Exercise prompt: Count the lines below containing "example"; state the number only.
*** Records Section Begins ***
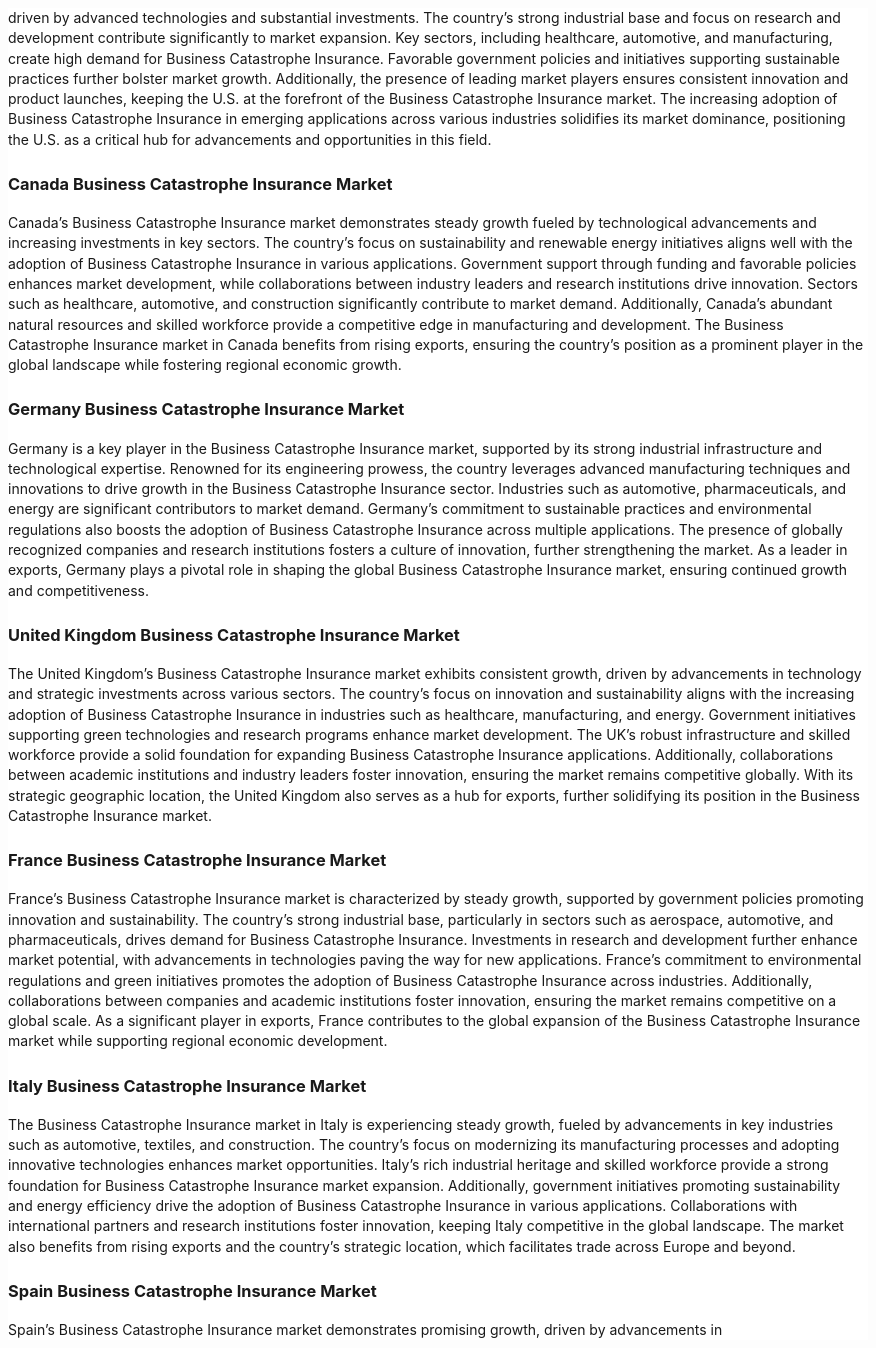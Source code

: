 driven by advanced technologies and substantial investments. The country&rsquo;s strong industrial base and focus on research and development contribute significantly to market expansion. Key sectors, including healthcare, automotive, and manufacturing, create high demand for Business Catastrophe Insurance. Favorable government policies and initiatives supporting sustainable practices further bolster market growth. Additionally, the presence of leading market players ensures consistent innovation and product launches, keeping the U.S. at the forefront of the Business Catastrophe Insurance market. The increasing adoption of Business Catastrophe Insurance in emerging applications across various industries solidifies its market dominance, positioning the U.S. as a critical hub for advancements and opportunities in this field.</p><h3>Canada Business Catastrophe Insurance Market</h3><p>Canada&rsquo;s Business Catastrophe Insurance market demonstrates steady growth fueled by technological advancements and increasing investments in key sectors. The country&rsquo;s focus on sustainability and renewable energy initiatives aligns well with the adoption of Business Catastrophe Insurance in various applications. Government support through funding and favorable policies enhances market development, while collaborations between industry leaders and research institutions drive innovation. Sectors such as healthcare, automotive, and construction significantly contribute to market demand. Additionally, Canada&rsquo;s abundant natural resources and skilled workforce provide a competitive edge in manufacturing and development. The Business Catastrophe Insurance market in Canada benefits from rising exports, ensuring the country&rsquo;s position as a prominent player in the global landscape while fostering regional economic growth.</p><h3>Germany Business Catastrophe Insurance Market</h3><p>Germany is a key player in the Business Catastrophe Insurance market, supported by its strong industrial infrastructure and technological expertise. Renowned for its engineering prowess, the country leverages advanced manufacturing techniques and innovations to drive growth in the Business Catastrophe Insurance sector. Industries such as automotive, pharmaceuticals, and energy are significant contributors to market demand. Germany&rsquo;s commitment to sustainable practices and environmental regulations also boosts the adoption of Business Catastrophe Insurance across multiple applications. The presence of globally recognized companies and research institutions fosters a culture of innovation, further strengthening the market. As a leader in exports, Germany plays a pivotal role in shaping the global Business Catastrophe Insurance market, ensuring continued growth and competitiveness.</p><h3>United Kingdom Business Catastrophe Insurance Market</h3><p>The United Kingdom&rsquo;s Business Catastrophe Insurance market exhibits consistent growth, driven by advancements in technology and strategic investments across various sectors. The country&rsquo;s focus on innovation and sustainability aligns with the increasing adoption of Business Catastrophe Insurance in industries such as healthcare, manufacturing, and energy. Government initiatives supporting green technologies and research programs enhance market development. The UK&rsquo;s robust infrastructure and skilled workforce provide a solid foundation for expanding Business Catastrophe Insurance applications. Additionally, collaborations between academic institutions and industry leaders foster innovation, ensuring the market remains competitive globally. With its strategic geographic location, the United Kingdom also serves as a hub for exports, further solidifying its position in the Business Catastrophe Insurance market.</p><h3>France Business Catastrophe Insurance Market</h3><p>France&rsquo;s Business Catastrophe Insurance market is characterized by steady growth, supported by government policies promoting innovation and sustainability. The country&rsquo;s strong industrial base, particularly in sectors such as aerospace, automotive, and pharmaceuticals, drives demand for Business Catastrophe Insurance. Investments in research and development further enhance market potential, with advancements in technologies paving the way for new applications. France&rsquo;s commitment to environmental regulations and green initiatives promotes the adoption of Business Catastrophe Insurance across industries. Additionally, collaborations between companies and academic institutions foster innovation, ensuring the market remains competitive on a global scale. As a significant player in exports, France contributes to the global expansion of the Business Catastrophe Insurance market while supporting regional economic development.</p><h3>Italy Business Catastrophe Insurance Market</h3><p>The Business Catastrophe Insurance market in Italy is experiencing steady growth, fueled by advancements in key industries such as automotive, textiles, and construction. The country&rsquo;s focus on modernizing its manufacturing processes and adopting innovative technologies enhances market opportunities. Italy&rsquo;s rich industrial heritage and skilled workforce provide a strong foundation for Business Catastrophe Insurance market expansion. Additionally, government initiatives promoting sustainability and energy efficiency drive the adoption of Business Catastrophe Insurance in various applications. Collaborations with international partners and research institutions foster innovation, keeping Italy competitive in the global landscape. The market also benefits from rising exports and the country&rsquo;s strategic location, which facilitates trade across Europe and beyond.</p><h3>Spain Business Catastrophe Insurance Market</h3><p>Spain&rsquo;s Business Catastrophe Insurance market demonstrates promising growth, driven by advancements in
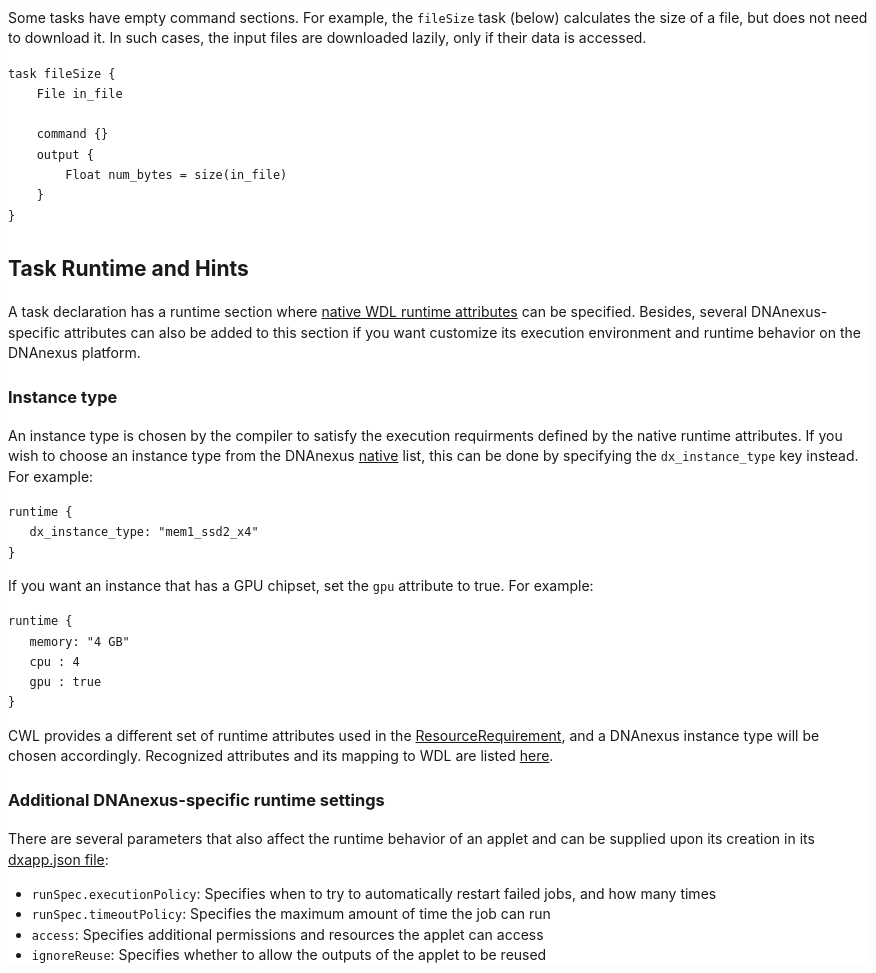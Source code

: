Some tasks have empty command sections. For example, the `fileSize`
task (below) calculates the size of a file, but does not need to
download it.  In such cases, the input files are downloaded lazily,
only if their data is accessed.

```wdl
task fileSize {
    File in_file

    command {}
    output {
        Float num_bytes = size(in_file)
    }
}
```

## Task Runtime and Hints

A task declaration has a runtime section where [native WDL runtime attributes](https://github.com/openwdl/wdl/blob/main/versions/1.1/SPEC.md#mandatory-runtime-attributes) can be specified. Besides, several DNAnexus-specific attributes can also be added to this section if you want customize its execution environment and runtime behavior on the DNAnexus platform.

### Instance type
An instance type is chosen by the compiler to satisfy the execution requirments defined by the native runtime attributes. If you wish to choose an instance type from the
DNAnexus [native](https://documentation.dnanexus.com/developer/api/running-analyses/instance-types) list, this can be done by specifying the `dx_instance_type` key
instead. 
For example:

```
runtime {
   dx_instance_type: "mem1_ssd2_x4"
}
```

If you want an instance that has a GPU chipset, set the `gpu` attribute to true. For example:
```
runtime {
   memory: "4 GB"
   cpu : 4
   gpu : true
}
```
CWL provides a different set of runtime attributes used in the [ResourceRequirement](https://www.commonwl.org/v1.2/CommandLineTool.html#ResourceRequirement), and a DNAnexus instance type will be chosen accordingly. Recognized attributes and its mapping to WDL are listed [here](CWL_v1.2.0_to_WDL_v1.md#requirements).

### Additional DNAnexus-specific runtime settings

There are several parameters that also affect the runtime behavior of an applet and can be supplied upon its creation in its [dxapp.json file](https://documentation.dnanexus.com/developer/apps/app-metadata#annotated-example):
* `runSpec.executionPolicy`: Specifies when to try to automatically restart failed jobs, and how many times
* `runSpec.timeoutPolicy`: Specifies the maximum amount of time the job can run
* `access`: Specifies additional permissions and resources the applet can access
* `ignoreReuse`: Specifies whether to allow the outputs of the applet to be reused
*** Records Section Ends ***
Reply: 4